Switching From or To Tresiba (Insulin Degludec): Evidence-Based Protocols

At a glance
- Conversion ratio / 1:1 from glargine U-100 or detemir once-daily to degludec
- Dose reduction needed / 20% reduction when converting from twice-daily basal insulin
- Time to steady state / 3-4 days after initiation or dose change
- Half-life / 25 hours (duration of action exceeds 42 hours)
- Hypoglycemia advantage / 53% lower rate of severe nocturnal hypoglycemia vs. glargine in DEVOTE
- Flexible dosing / minimum 8 hours between doses (label permits timing shifts)
- Formulations / U-100 (up to 80 units/injection) and U-200 (up to 160 units/injection)
- Key trial / DEVOTE (N=7,637) confirmed cardiovascular safety with hypoglycemia benefit
- Storage after opening / 56 days at room temperature (longest among basal insulins)
How Tresiba Works: The Multi-Hexamer Depot
Insulin degludec forms soluble multi-hexamer chains at the subcutaneous injection site, creating an ultra-long-acting depot that releases monomers slowly into the circulation. This mechanism differs fundamentally from glargine, which precipitates as amorphous microcrystals at tissue pH. The multi-hexamer structure gives degludec a terminal half-life of approximately 25 hours and a duration of action exceeding 42 hours, producing a flat, peakless pharmacokinetic profile with four-fold lower day-to-day variability than glargine U-100 1.

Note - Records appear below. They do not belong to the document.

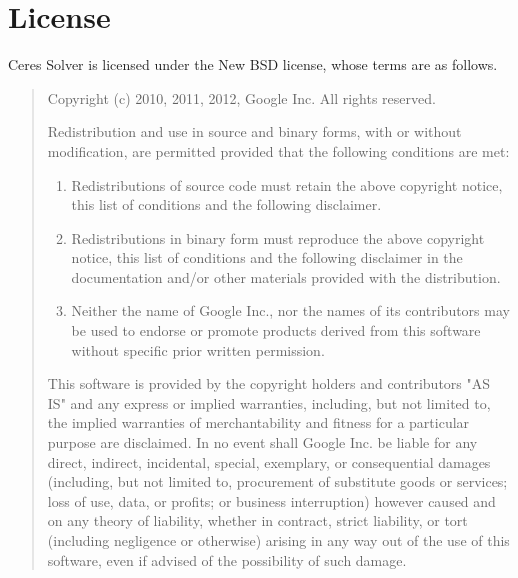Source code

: \chapter{License}
Ceres Solver is licensed under the New BSD license, whose terms are as follows.

\begin{quotation}

\noindent
Copyright (c) 2010, 2011, 2012, Google Inc. All rights reserved.

\noindent
Redistribution and use in source and binary forms, with or without
modification, are permitted provided that the following conditions are met:
\begin{enumerate}
\item Redistributions of source code must retain the above copyright notice,
      this list of conditions and the following disclaimer.
\item Redistributions in binary form must reproduce the above copyright notice,
      this list of conditions and the following disclaimer in the documentation
      and/or other materials provided with the distribution.
\item Neither the name of Google Inc.,  nor the names of its contributors may
      be used to endorse or promote products derived from this software without
      specific prior written permission.
\end{enumerate}

\noindent
This software is provided by the copyright holders and contributors "AS IS" and
any express or implied warranties, including, but not limited to, the implied
warranties of merchantability and fitness for a particular purpose are
disclaimed. In no event shall Google Inc. be liable for any direct, indirect,
incidental, special, exemplary, or consequential damages (including, but not
limited to, procurement of substitute goods or services; loss of use, data, or
profits; or business interruption) however caused and on any theory of
liability, whether in contract, strict liability, or tort (including negligence
or otherwise) arising in any way out of the use of this software, even if
advised of the possibility of such damage.
\end{quotation}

This pharmacokinetic profile directly informs switching protocols. Because degludec accumulates to steady state over 3-4 days, clinicians cannot judge the full glucose-lowering effect of a new dose until at least 72 hours have elapsed. Premature titration during the transition window is the most common prescribing error.
The 2017 DEVOTE trial (N=7,637) established that this pharmacokinetic advantage translates into clinical outcomes: degludec was non-inferior to glargine U-100 for major adverse cardiovascular events (HR 0.91 to 95% CI 0.78-1.06) while producing a 53% reduction in severe nocturnal hypoglycemia (rate ratio 0.47, P<0.001) 2.
Switching From Glargine U-100 (Lantus/Basaglar) to Tresiba
The conversion from once-daily glargine U-100 to degludec is the most straightforward switch in basal insulin therapeutics. The FDA-approved prescribing information and the Endocrine Society clinical practice guidelines recommend a direct 1:1 unit-for-unit conversion with no dose adjustment required 3.
Practical protocol:
- Discontinue glargine at the usual injection time
- Administer the same number of units of degludec at the next scheduled basal dose time
- Monitor fasting plasma glucose daily but do not titrate for 3-4 days
- After day 4, titrate by 2-4 units every 3 days to reach the individualized fasting glucose target
A pooled analysis of the BEGIN trials (N=4,033) demonstrated that patients switching from glargine U-100 to degludec at equivalent doses achieved comparable A1C reduction (mean difference -0.09%, 95% CI -0.17 to -0.01) with 26% fewer confirmed hypoglycemic episodes 4.
One clinical nuance: patients who inject glargine in the morning may notice slightly lower fasting glucose in the first 2-3 days after switching to degludec given at the same time. This reflects degludec's flatter 24-hour profile eliminating the late-dose waning effect sometimes seen with glargine.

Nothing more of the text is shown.